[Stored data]
____________________

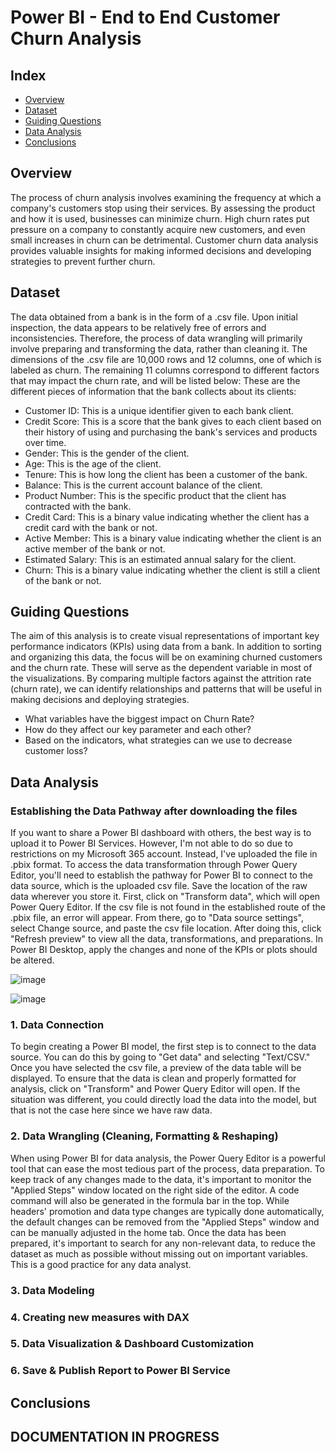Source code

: # Power BI - End to End Customer Churn Analysis

## Index

- [Overview](https://github.com/AlvaroM99/Power-BI---Customer-Churn-Analysis#overview)
- [Dataset](https://github.com/AlvaroM99/Power-BI---Customer-Churn-Analysis#dataset)
- [Guiding Questions](https://github.com/AlvaroM99/Power-BI---Customer-Churn-Analysis#guiding-questions)
- [Data Analysis](https://github.com/AlvaroM99/Power-BI---Customer-Churn-Analysis#data-analysis)
- [Conclusions](https://github.com/AlvaroM99/Power-BI---Customer-Churn-Analysis#conclusions) 

## Overview

The process of churn analysis involves examining the frequency at which a company's customers stop using their services. By assessing the product and how it is used, businesses can minimize churn. High churn rates put pressure on a company to constantly acquire new customers, and even small increases in churn can be detrimental. Customer churn data analysis provides valuable insights for making informed decisions and developing strategies to prevent further churn.

## Dataset

The data obtained from a bank is in the form of a .csv file. Upon initial inspection, the data appears to be relatively free of errors and inconsistencies. Therefore, the process of data wrangling will primarily involve preparing and transforming the data, rather than cleaning it. The dimensions of the .csv file are 10,000 rows and 12 columns, one of which is labeled as churn. The remaining 11 columns correspond to different factors that may impact the churn rate, and will be listed below:
These are the different pieces of information that the bank collects about its clients:

- Customer ID: This is a unique identifier given to each bank client.
- Credit Score: This is a score that the bank gives to each client based on their history of using and purchasing the bank's services and products over time.
- Gender: This is the gender of the client.
- Age: This is the age of the client.
- Tenure: This is how long the client has been a customer of the bank.
- Balance: This is the current account balance of the client.
- Product Number: This is the specific product that the client has contracted with the bank.
- Credit Card: This is a binary value indicating whether the client has a credit card with the bank or not.
- Active Member: This is a binary value indicating whether the client is an active member of the bank or not.
- Estimated Salary: This is an estimated annual salary for the client.
- Churn: This is a binary value indicating whether the client is still a client of the bank or not.


## Guiding Questions

The aim of this analysis is to create visual representations of important key performance indicators (KPIs) using data from a bank. In addition to sorting and organizing this data, the focus will be on examining churned customers and the churn rate. These will serve as the dependent variable in most of the visualizations. By comparing multiple factors against the attrition rate (churn rate), we can identify relationships and patterns that will be useful in making decisions and deploying strategies.

- What variables have the biggest impact on Churn Rate?
- How do they affect our key parameter and each other?
- Based on the indicators, what strategies can we use to decrease customer loss?

## Data Analysis

### Establishing the Data Pathway after downloading the files

If you want to share a Power BI dashboard with others, the best way is to upload it to Power BI Services. However, I'm not able to do so due to restrictions on my Microsoft 365 account. Instead, I've uploaded the file in .pbix format. To access the data transformation through Power Query Editor, you'll need to establish the pathway for Power BI to connect to the data source, which is the uploaded csv file. Save the location of the raw data wherever you store it. First, click on "Transform data", which will open Power Query Editor. If the csv file is not found in the established route of the .pbix file, an error will appear. From there, go to "Data source settings", select Change source, and paste the csv file location. After doing this, click "Refresh preview" to view all the data, transformations, and preparations. In Power BI Desktop, apply the changes and none of the KPIs or plots should be altered.

![image](https://github.com/AlvaroM99/Power-BI---EndtoEnd-Customer-Churn-Analysis/assets/129555669/a16e44ef-1118-41ce-ada0-5a5df99e4613)


![image](https://github.com/AlvaroM99/Power-BI---EndtoEnd-Customer-Churn-Analysis/assets/129555669/45d57f4e-c68a-4d73-9474-f0d443d04807)

### 1. Data Connection

To begin creating a Power BI model, the first step is to connect to the data source. You can do this by going to "Get data" and selecting "Text/CSV." Once you have selected the csv file, a preview of the data table will be displayed. To ensure that the data is clean and properly formatted for analysis, click on "Transform" and Power Query Editor will open. If the situation was different, you could directly load the data into the model, but that is not the case here since we have raw data.


### 2. Data Wrangling (Cleaning, Formatting & Reshaping)

When using Power BI for data analysis, the Power Query Editor is a powerful tool that can ease the most tedious part of the process, data preparation. To keep track of any changes made to the data, it's important to monitor the "Applied Steps" window located on the right side of the editor. A code command will also be generated in the formula bar in the top. While headers' promotion and data type changes are typically done automatically, the default changes can be removed from the "Applied Steps" window and can be manually adjusted in the home tab. Once the data has been prepared, it's important to search for any non-relevant data, to reduce the dataset as much as possible without missing out on important variables. This is a good practice for any data analyst.



### 3. Data Modeling

### 4. Creating new measures with DAX

### 5. Data Visualization & Dashboard Customization

### 6. Save & Publish Report to Power BI Service


## Conclusions














## DOCUMENTATION IN PROGRESS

____________________

* ABOUT THIS TASK: What I need is every record written out exactly, minus the pictures.

* OUTPUT FOR THIS EXERCISE:
Source code

: # Power BI - End to End Customer Churn Analysis

## Index

- [Overview](https://github.com/AlvaroM99/Power-BI---Customer-Churn-Analysis#overview)
- [Dataset](https://github.com/AlvaroM99/Power-BI---Customer-Churn-Analysis#dataset)
- [Guiding Questions](https://github.com/AlvaroM99/Power-BI---Customer-Churn-Analysis#guiding-questions)
- [Data Analysis](https://github.com/AlvaroM99/Power-BI---Customer-Churn-Analysis#data-analysis)
- [Conclusions](https://github.com/AlvaroM99/Power-BI---Customer-Churn-Analysis#conclusions) 

## Overview

The process of churn analysis involves examining the frequency at which a company's customers stop using their services. By assessing the product and how it is used, businesses can minimize churn. High churn rates put pressure on a company to constantly acquire new customers, and even small increases in churn can be detrimental. Customer churn data analysis provides valuable insights for making informed decisions and developing strategies to prevent further churn.

## Dataset

The data obtained from a bank is in the form of a .csv file. Upon initial inspection, the data appears to be relatively free of errors and inconsistencies. Therefore, the process of data wrangling will primarily involve preparing and transforming the data, rather than cleaning it. The dimensions of the .csv file are 10,000 rows and 12 columns, one of which is labeled as churn. The remaining 11 columns correspond to different factors that may impact the churn rate, and will be listed below:
These are the different pieces of information that the bank collects about its clients:

- Customer ID: This is a unique identifier given to each bank client.
- Credit Score: This is a score that the bank gives to each client based on their history of using and purchasing the bank's services and products over time.
- Gender: This is the gender of the client.
- Age: This is the age of the client.
- Tenure: This is how long the client has been a customer of the bank.
- Balance: This is the current account balance of the client.
- Product Number: This is the specific product that the client has contracted with the bank.
- Credit Card: This is a binary value indicating whether the client has a credit card with the bank or not.
- Active Member: This is a binary value indicating whether the client is an active member of the bank or not.
- Estimated Salary: This is an estimated annual salary for the client.
- Churn: This is a binary value indicating whether the client is still a client of the bank or not.


## Guiding Questions

The aim of this analysis is to create visual representations of important key performance indicators (KPIs) using data from a bank. In addition to sorting and organizing this data, the focus will be on examining churned customers and the churn rate. These will serve as the dependent variable in most of the visualizations. By comparing multiple factors against the attrition rate (churn rate), we can identify relationships and patterns that will be useful in making decisions and deploying strategies.

- What variables have the biggest impact on Churn Rate?
- How do they affect our key parameter and each other?
- Based on the indicators, what strategies can we use to decrease customer loss?

## Data Analysis

### Establishing the Data Pathway after downloading the files

If you want to share a Power BI dashboard with others, the best way is to upload it to Power BI Services. However, I'm not able to do so due to restrictions on my Microsoft 365 account. Instead, I've uploaded the file in .pbix format. To access the data transformation through Power Query Editor, you'll need to establish the pathway for Power BI to connect to the data source, which is the uploaded csv file. Save the location of the raw data wherever you store it. First, click on "Transform data", which will open Power Query Editor. If the csv file is not found in the established route of the .pbix file, an error will appear. From there, go to "Data source settings", select Change source, and paste the csv file location. After doing this, click "Refresh preview" to view all the data, transformations, and preparations. In Power BI Desktop, apply the changes and none of the KPIs or plots should be altered.

![image](https://github.com/AlvaroM99/Power-BI---EndtoEnd-Customer-Churn-Analysis/assets/129555669/a16e44ef-1118-41ce-ada0-5a5df99e4613)


![image](https://github.com/AlvaroM99/Power-BI---EndtoEnd-Customer-Churn-Analysis/assets/129555669/45d57f4e-c68a-4d73-9474-f0d443d04807)

### 1. Data Connection

To begin creating a Power BI model, the first step is to connect to the data source. You can do this by going to "Get data" and selecting "Text/CSV." Once you have selected the csv file, a preview of the data table will be displayed. To ensure that the data is clean and properly formatted for analysis, click on "Transform" and Power Query Editor will open. If the situation was different, you could directly load the data into the model, but that is not the case here since we have raw data.


### 2. Data Wrangling (Cleaning, Formatting & Reshaping)

When using Power BI for data analysis, the Power Query Editor is a powerful tool that can ease the most tedious part of the process, data preparation. To keep track of any changes made to the data, it's important to monitor the "Applied Steps" window located on the right side of the editor. A code command will also be generated in the formula bar in the top. While headers' promotion and data type changes are typically done automatically, the default changes can be removed from the "Applied Steps" window and can be manually adjusted in the home tab. Once the data has been prepared, it's important to search for any non-relevant data, to reduce the dataset as much as possible without missing out on important variables. This is a good practice for any data analyst.



### 3. Data Modeling

### 4. Creating new measures with DAX

### 5. Data Visualization & Dashboard Customization

### 6. Save & Publish Report to Power BI Service


## Conclusions














## DOCUMENTATION IN PROGRESS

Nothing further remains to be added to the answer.